[Items from a dataset]
• • • • •
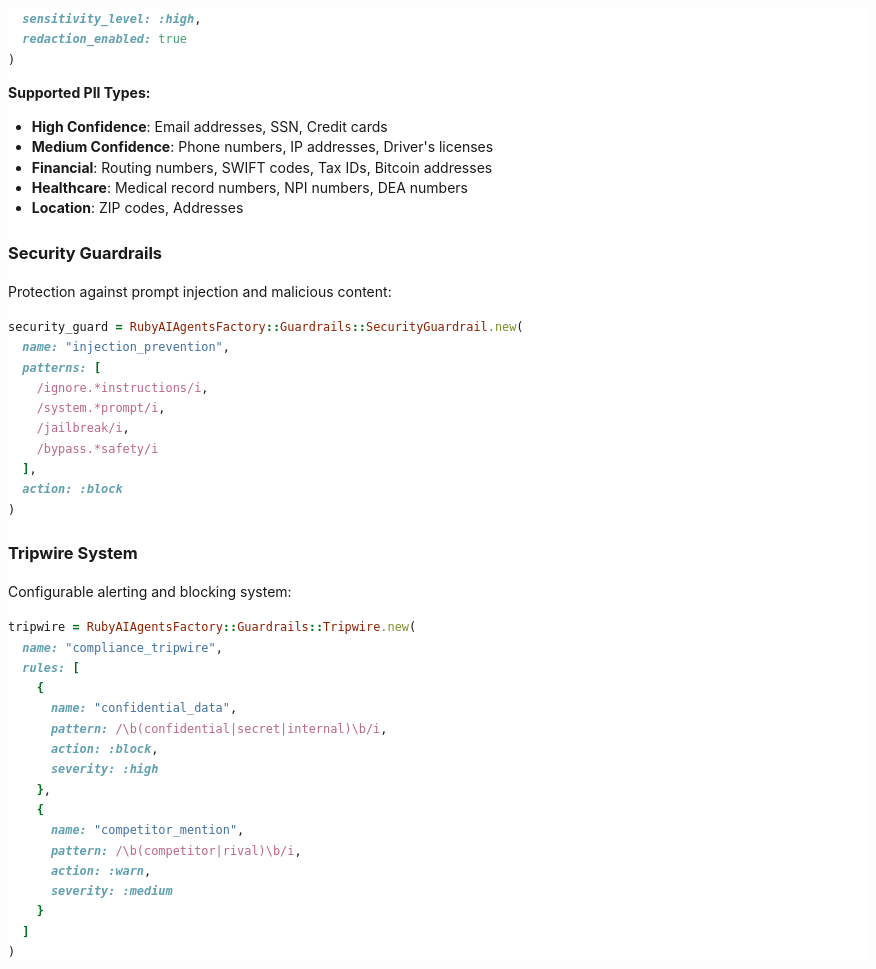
 ```ruby
  sensitivity_level: :high,
  redaction_enabled: true
)
```

**Supported PII Types:**
- **High Confidence**: Email addresses, SSN, Credit cards
- **Medium Confidence**: Phone numbers, IP addresses, Driver's licenses
- **Financial**: Routing numbers, SWIFT codes, Tax IDs, Bitcoin addresses
- **Healthcare**: Medical record numbers, NPI numbers, DEA numbers
- **Location**: ZIP codes, Addresses

### Security Guardrails

Protection against prompt injection and malicious content:

```ruby
security_guard = RubyAIAgentsFactory::Guardrails::SecurityGuardrail.new(
  name: "injection_prevention",
  patterns: [
    /ignore.*instructions/i,
    /system.*prompt/i,
    /jailbreak/i,
    /bypass.*safety/i
  ],
  action: :block
)
```

### Tripwire System

Configurable alerting and blocking system:

```ruby
tripwire = RubyAIAgentsFactory::Guardrails::Tripwire.new(
  name: "compliance_tripwire",
  rules: [
    {
      name: "confidential_data",
      pattern: /\b(confidential|secret|internal)\b/i,
      action: :block,
      severity: :high
    },
    {
      name: "competitor_mention",
      pattern: /\b(competitor|rival)\b/i,
      action: :warn,
      severity: :medium
    }
  ]
)
```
• • • • •
— YOUR INSTRUCTIONS —
Only exact lines belong in the answer: those from the beginning of the entries above through the line holding "- **Financial**: Routing", with no pictures.

— EXPECTED OUTPUT —
 ```ruby
  sensitivity_level: :high,
  redaction_enabled: true
)
```

**Supported PII Types:**
- **High Confidence**: Email addresses, SSN, Credit cards
- **Medium Confidence**: Phone numbers, IP addresses, Driver's licenses
- **Financial**: Routing numbers, SWIFT codes, Tax IDs, Bitcoin addresses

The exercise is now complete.